■ Work item
Restate word for word the lines between the start of the material and the line with "slowly again. The", keeping both of those ends and none of the pictures.

■ Data to examine
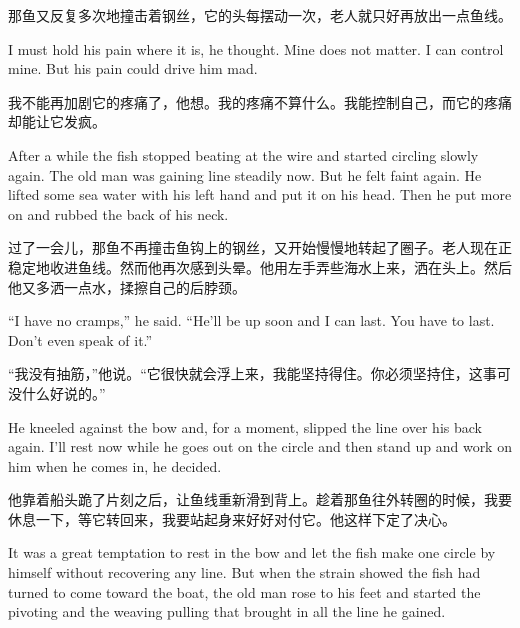 \begin{paracol}{2}
\switchcolumn

那鱼又反复多次地撞击着钢丝，它的头每摆动一次，老人就只好再放出一点鱼线。

\switchcolumn*

I must hold his pain where it is, he thought. Mine does not matter. I can
control mine. But his pain could drive him mad.

\switchcolumn

我不能再加剧它的疼痛了，他想。我的疼痛不算什么。我能控制自己，而它的疼痛却能让它发疯。

\switchcolumn*

After a while the fish stopped beating at the wire and started circling
slowly again. The old man was gaining line steadily now. But he felt faint
again. He lifted some sea water with his left hand and put it on his head.
Then he put more on and rubbed the back of his neck.

\switchcolumn

过了一会儿，那鱼不再撞击鱼钩上的钢丝，又开始慢慢地转起了圈子。老人现在正稳定地收进鱼线。然而他再次感到头晕。他用左手弄些海水上来，洒在头上。然后他又多洒一点水，揉擦自己的后脖颈。

\switchcolumn*

``I have no cramps,'' he said. ``He'll be up soon and I can last. You have
to last. Don't even speak of it.''

\switchcolumn

“我没有抽筋，”他说。“它很快就会浮上来，我能坚持得住。你必须坚持住，这事可没什么好说的。”

\switchcolumn*

He kneeled against the bow and, for a moment, slipped the line over his back
again. I'll rest now while he goes out on the circle and then stand up and
work on him when he comes in, he decided.

\switchcolumn

他靠着船头跪了片刻之后，让鱼线重新滑到背上。趁着那鱼往外转圈的时候，我要休息一下，等它转回来，我要站起身来好好对付它。他这样下定了决心。

\switchcolumn*

It was a great temptation to rest in the bow and let the fish make one
circle by himself without recovering any line. But when the strain showed
the fish had turned to come toward the boat, the old man rose to his feet
and started the pivoting and the \gls{weaving} pulling that brought in all the
line he gained.

\switchcolumn


\end{paracol}

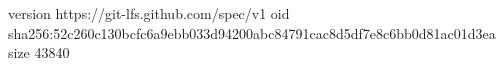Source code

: version https://git-lfs.github.com/spec/v1
oid sha256:52c260c130bcfc6a9ebb033d94200abc84791cac8d5df7e8c6bb0d81ac01d3ea
size 43840
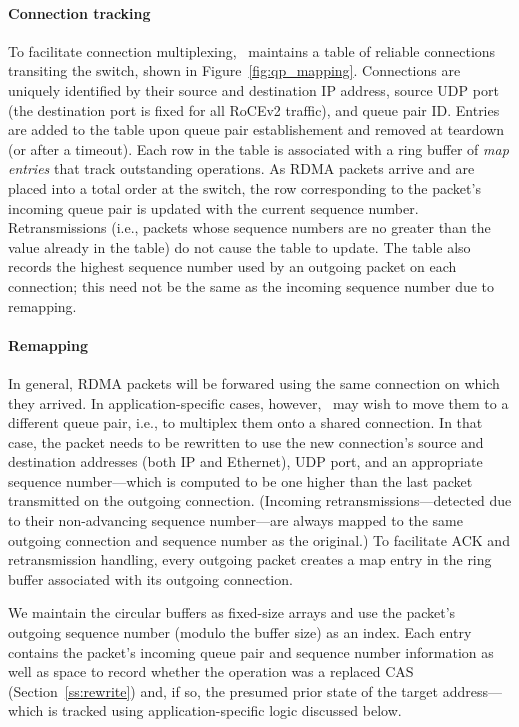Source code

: \paragraph{Connection tracking}
%
To facilitate connection multiplexing, \sword\ maintains a table of
reliable connections transiting the switch, shown in
Figure~\ref{fig:qp_mapping}.  Connections are uniquely identified by
their source and destination IP address, source UDP port (the
destination port is fixed for all RoCEv2 traffic), and queue pair ID.
Entries are added to the table upon queue pair establishement and
removed at teardown (or after a timeout).  Each row in the table is
associated with a ring buffer of \emph{map entries} that track
outstanding operations.  As RDMA packets arrive and are placed into a
total order at the switch, the row corresponding to the packet's
incoming queue pair is updated with the current sequence number.
Retransmissions (i.e., packets whose sequence numbers are no greater
than the value already in the table) do not cause the table to update.
The table also records the highest sequence number used by an outgoing
packet on each connection; this need not be the same as the incoming
sequence number due to remapping.

\paragraph{Remapping}
\label{ss:remapping}
In general, RDMA packets will be forwared using the same connection on
which they arrived.  In application-specific cases, however,
\sword\ may wish to move them to a different queue pair, i.e., to
multiplex them onto a shared connection.  In that case, the packet
needs to be rewritten to use the new connection's source and
destination addresses (both IP and Ethernet), UDP port, and an
appropriate sequence number---which is computed to be one higher than
the last packet transmitted on the outgoing connection.  (Incoming
retransmissions---detected due to their non-advancing sequence
number---are always mapped to the same outgoing connection and
sequence number as the original.)  To facilitate ACK and
retransmission handling, every outgoing packet creates a map entry in
the ring buffer associated with its outgoing connection.

We maintain the circular buffers as fixed-size arrays and use the
packet's outgoing sequence number (modulo the buffer size) as an
index.  Each entry contains the packet's incoming queue pair and
sequence number information as well as space to record whether the
operation was a replaced CAS (Section~\ref{ss:rewrite}) and, if so,
the presumed prior state of the target address---which is tracked
using application-specific logic discussed below.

■ Response to the exercise
 \begin{paracol}{2}
\switchcolumn

那鱼又反复多次地撞击着钢丝，它的头每摆动一次，老人就只好再放出一点鱼线。

\switchcolumn*

I must hold his pain where it is, he thought. Mine does not matter. I can
control mine. But his pain could drive him mad.

\switchcolumn

我不能再加剧它的疼痛了，他想。我的疼痛不算什么。我能控制自己，而它的疼痛却能让它发疯。

\switchcolumn*

After a while the fish stopped beating at the wire and started circling
slowly again. The old man was gaining line steadily now. But he felt faint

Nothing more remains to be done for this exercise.